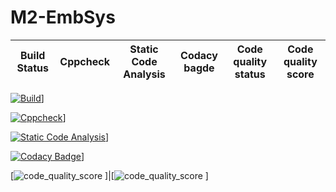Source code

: # M2-EmbSys



|**Build Status** | **Cppcheck** | **Static Code Analysis**                                              | **Codacy bagde** | **Code quality status** |**Code quality score** |
|--------|------|-----------------------------------------------------------------------|------------------|------------------------|------------------------|
[![Build](https://github.com/SudhanKrishnasamy/M2-EmbSys/actions/workflows/Build.yml/badge.svg)](https://github.com/SudhanKrishnasamy/M2-EmbSys/actions/workflows/Build.yml)]

[![Cppcheck](https://github.com/SudhanKrishnasamy/M2-EmbSys/actions/workflows/c-cpp.yml/badge.svg)](https://github.com/SudhanKrishnasamy/M2-EmbSys/actions/workflows/c-cpp.yml)]

[![Static Code Analysis](https://github.com/SudhanKrishnasamy/M2-EmbSys/actions/workflows/static.yml/badge.svg)](https://github.com/SudhanKrishnasamy/M2-EmbSys/actions/workflows/static.yml)]

[![Codacy Badge](https://app.codacy.com/project/badge/Grade/8f5a3405722f420ea41b0c60f1d31e6c)](https://www.codacy.com/gh/SudhanKrishnasamy/M2-EmbSys/dashboard?utm_source=github.com&amp;utm_medium=referral&amp;utm_content=SudhanKrishnasamy/M2-EmbSys&amp;utm_campaign=Badge_Grade)]

[![code_quality_score](https://api.codiga.io/project/31597/score/svg) ]|[![code_quality_score](https://api.codiga.io/project/31597/status/svg) ]






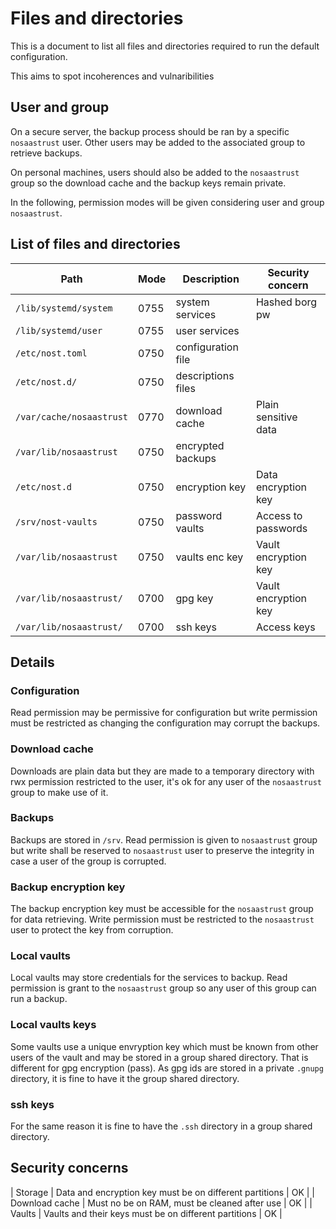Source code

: # Files and directories

This is a document to list all files and directories required to run the default
configuration.

This aims to spot incoherences and vulnaribilities

## User and group

On a secure server, the backup process should be ran by a specific `nosaastrust`
user. Other users may be added to the associated group to retrieve backups.

On personal machines, users should also be added to the `nosaastrust` group so
the download cache and the backup keys remain private.

In the following, permission modes will be given considering user and group
`nosaastrust`.

## List of files and directories

| Path                     | Mode | Description        | Security concern     |
|--------------------------|------|--------------------|----------------------|
| `/lib/systemd/system`    | 0755 | system services    | Hashed borg pw       |
| `/lib/systemd/user`      | 0755 | user services      |                      |
| `/etc/nost.toml`         | 0750 | configuration file |                      |
| `/etc/nost.d/`           | 0750 | descriptions files |                      |
| `/var/cache/nosaastrust` | 0770 | download cache     | Plain sensitive data |
| `/var/lib/nosaastrust`   | 0750 | encrypted backups  |                      |
| `/etc/nost.d`            | 0750 | encryption key     | Data encryption key  |
| `/srv/nost-vaults`       | 0750 | password vaults    | Access to passwords  |
| `/var/lib/nosaastrust`   | 0750 | vaults enc key     | Vault encryption key |
| `/var/lib/nosaastrust/`  | 0700 | gpg key            | Vault encryption key |
| `/var/lib/nosaastrust/`  | 0700 | ssh keys           | Access keys          |

## Details

### Configuration

Read permission may be permissive for configuration but write permission must be
restricted as changing the configuration may corrupt the backups.

### Download cache

Downloads are plain data but they are made to a temporary directory with rwx
permission restricted to the user, it's ok for any user of the `nosaastrust`
group to make use of it.

### Backups

Backups are stored in `/srv`. Read permission is given to `nosaastrust` group
but write shall be reserved to `nosaastrust` user to preserve the integrity in
case a user of the group is corrupted.

### Backup encryption key

The backup encryption key must be accessible for the `nosaastrust` group for
data retrieving. Write permission must be restricted to the `nosaastrust` user
to protect the key from corruption.

### Local vaults

Local vaults may store credentials for the services to backup. Read permission
is grant to the `nosaastrust` group so any user of this group can run a backup.

### Local vaults keys

Some vaults use a unique envryption key which must be known from other users of
the vault and may be stored in a group shared directory. That is different for
gpg encryption (pass). As gpg ids are stored in a private `.gnupg` directory, it
is fine to have it the group shared directory.

### ssh keys

For the same reason it is fine to have the `.ssh` directory in a group shared
directory.

## Security concerns

| Storage        | Data and encryption key must be on different partitions | OK |
| Download cache | Must no be on RAM, must be cleaned after use            | OK |
| Vaults         | Vaults and their keys must be on different partitions   | OK |

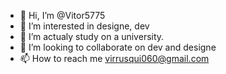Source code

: - 👋 Hi, I’m @Vitor5775
- 👀 I’m interested in designe, dev
- 🌱 I’m actualy study on a university.
- 💞️ I’m looking to collaborate on dev and designe
- 📫 How to reach me virrusqui060@gmail.com
<!---
Vitor5775/Vitor5775 is a ✨ special ✨ repository because its `README.md` (this file) appears on your GitHub profile.
You can click the Preview link to take a look at your changes.
--->
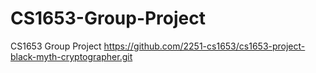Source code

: # CS1653-Group-Project
CS1653 Group Project
https://github.com/2251-cs1653/cs1653-project-black-myth-cryptographer.git
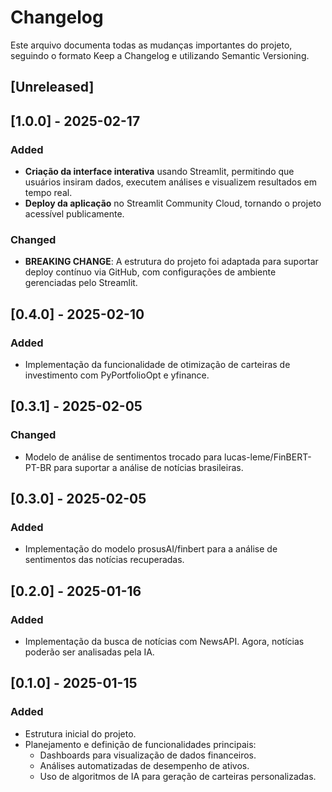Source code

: # Changelog

Este arquivo documenta todas as mudanças importantes do projeto, seguindo o formato Keep a Changelog e utilizando Semantic Versioning.

## [Unreleased]

## [1.0.0] - 2025-02-17
### Added
- **Criação da interface interativa** usando Streamlit, permitindo que usuários insiram dados, executem análises e visualizem resultados em tempo real.
- **Deploy da aplicação** no Streamlit Community Cloud, tornando o projeto acessível publicamente.
### Changed
- **BREAKING CHANGE**: A estrutura do projeto foi adaptada para suportar deploy contínuo via GitHub, com configurações de ambiente gerenciadas pelo Streamlit.

## [0.4.0] - 2025-02-10
### Added
- Implementação da funcionalidade de otimização de carteiras de investimento com PyPortfolioOpt e yfinance.

## [0.3.1] - 2025-02-05
### Changed
- Modelo de análise de sentimentos trocado para lucas-leme/FinBERT-PT-BR para suportar a análise de notícias brasileiras.

## [0.3.0] - 2025-02-05
### Added
- Implementação do modelo prosusAI/finbert para a análise de sentimentos das notícias recuperadas.

## [0.2.0] - 2025-01-16
### Added
- Implementação da busca de notícias com NewsAPI. Agora, notícias poderão ser analisadas pela IA.

## [0.1.0] - 2025-01-15
### Added
- Estrutura inicial do projeto.
- Planejamento e definição de funcionalidades principais:
  - Dashboards para visualização de dados financeiros.
  - Análises automatizadas de desempenho de ativos.
  - Uso de algoritmos de IA para geração de carteiras personalizadas.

Exercise goal:
Repeat, exactly as they stand above, the lines from the line with "0700 | gpg key" to the line with "permission restricted to", both lines included.

Reply to the task:
| `/var/lib/nosaastrust/`  | 0700 | gpg key            | Vault encryption key |
| `/var/lib/nosaastrust/`  | 0700 | ssh keys           | Access keys          |

## Details

### Configuration

Read permission may be permissive for configuration but write permission must be
restricted as changing the configuration may corrupt the backups.

### Download cache

Downloads are plain data but they are made to a temporary directory with rwx
permission restricted to the user, it's ok for any user of the `nosaastrust`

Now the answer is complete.